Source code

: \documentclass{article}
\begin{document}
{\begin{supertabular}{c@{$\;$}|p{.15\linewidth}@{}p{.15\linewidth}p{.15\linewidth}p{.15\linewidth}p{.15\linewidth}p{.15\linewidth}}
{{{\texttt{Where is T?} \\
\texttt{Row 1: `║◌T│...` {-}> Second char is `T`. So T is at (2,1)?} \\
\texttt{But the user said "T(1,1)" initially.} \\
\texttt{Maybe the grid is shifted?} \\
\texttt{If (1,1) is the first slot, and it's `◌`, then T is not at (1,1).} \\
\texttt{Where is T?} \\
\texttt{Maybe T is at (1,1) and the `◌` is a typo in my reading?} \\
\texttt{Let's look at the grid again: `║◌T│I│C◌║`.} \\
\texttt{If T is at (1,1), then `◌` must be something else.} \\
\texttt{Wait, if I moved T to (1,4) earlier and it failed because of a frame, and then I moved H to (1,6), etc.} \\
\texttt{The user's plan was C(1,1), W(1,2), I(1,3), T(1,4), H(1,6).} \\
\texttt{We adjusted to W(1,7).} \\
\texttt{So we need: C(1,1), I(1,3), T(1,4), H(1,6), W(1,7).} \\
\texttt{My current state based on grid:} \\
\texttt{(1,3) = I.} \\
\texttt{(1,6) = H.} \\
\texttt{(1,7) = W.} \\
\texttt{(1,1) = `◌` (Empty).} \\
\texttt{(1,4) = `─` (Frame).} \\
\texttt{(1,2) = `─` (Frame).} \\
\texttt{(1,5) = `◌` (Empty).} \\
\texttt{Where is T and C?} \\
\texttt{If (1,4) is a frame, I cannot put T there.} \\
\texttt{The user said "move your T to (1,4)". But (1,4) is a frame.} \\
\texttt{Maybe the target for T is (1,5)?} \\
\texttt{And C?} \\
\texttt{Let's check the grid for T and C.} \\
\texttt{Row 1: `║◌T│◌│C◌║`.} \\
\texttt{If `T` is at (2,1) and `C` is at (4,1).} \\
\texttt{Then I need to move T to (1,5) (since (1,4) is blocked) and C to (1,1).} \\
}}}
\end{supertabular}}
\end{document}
◇ ◇ ◇ ◇ ◇
TASK OBJECTIVE: For each record in the listing, output it again exactly.

RESPONSE BOX:
Source code

: \documentclass{article}
\begin{document}
{\begin{supertabular}{c@{$\;$}|p{.15\linewidth}@{}p{.15\linewidth}p{.15\linewidth}p{.15\linewidth}p{.15\linewidth}p{.15\linewidth}}
{{{\texttt{Where is T?} \\
\texttt{Row 1: `║◌T│...` {-}> Second char is `T`. So T is at (2,1)?} \\
\texttt{But the user said "T(1,1)" initially.} \\
\texttt{Maybe the grid is shifted?} \\
\texttt{If (1,1) is the first slot, and it's `◌`, then T is not at (1,1).} \\
\texttt{Where is T?} \\
\texttt{Maybe T is at (1,1) and the `◌` is a typo in my reading?} \\
\texttt{Let's look at the grid again: `║◌T│I│C◌║`.} \\
\texttt{If T is at (1,1), then `◌` must be something else.} \\
\texttt{Wait, if I moved T to (1,4) earlier and it failed because of a frame, and then I moved H to (1,6), etc.} \\
\texttt{The user's plan was C(1,1), W(1,2), I(1,3), T(1,4), H(1,6).} \\
\texttt{We adjusted to W(1,7).} \\
\texttt{So we need: C(1,1), I(1,3), T(1,4), H(1,6), W(1,7).} \\
\texttt{My current state based on grid:} \\
\texttt{(1,3) = I.} \\
\texttt{(1,6) = H.} \\
\texttt{(1,7) = W.} \\
\texttt{(1,1) = `◌` (Empty).} \\
\texttt{(1,4) = `─` (Frame).} \\
\texttt{(1,2) = `─` (Frame).} \\
\texttt{(1,5) = `◌` (Empty).} \\
\texttt{Where is T and C?} \\
\texttt{If (1,4) is a frame, I cannot put T there.} \\
\texttt{The user said "move your T to (1,4)". But (1,4) is a frame.} \\
\texttt{Maybe the target for T is (1,5)?} \\
\texttt{And C?} \\
\texttt{Let's check the grid for T and C.} \\
\texttt{Row 1: `║◌T│◌│C◌║`.} \\
\texttt{If `T` is at (2,1) and `C` is at (4,1).} \\
\texttt{Then I need to move T to (1,5) (since (1,4) is blocked) and C to (1,1).} \\
}}}
\end{supertabular}}
\end{document}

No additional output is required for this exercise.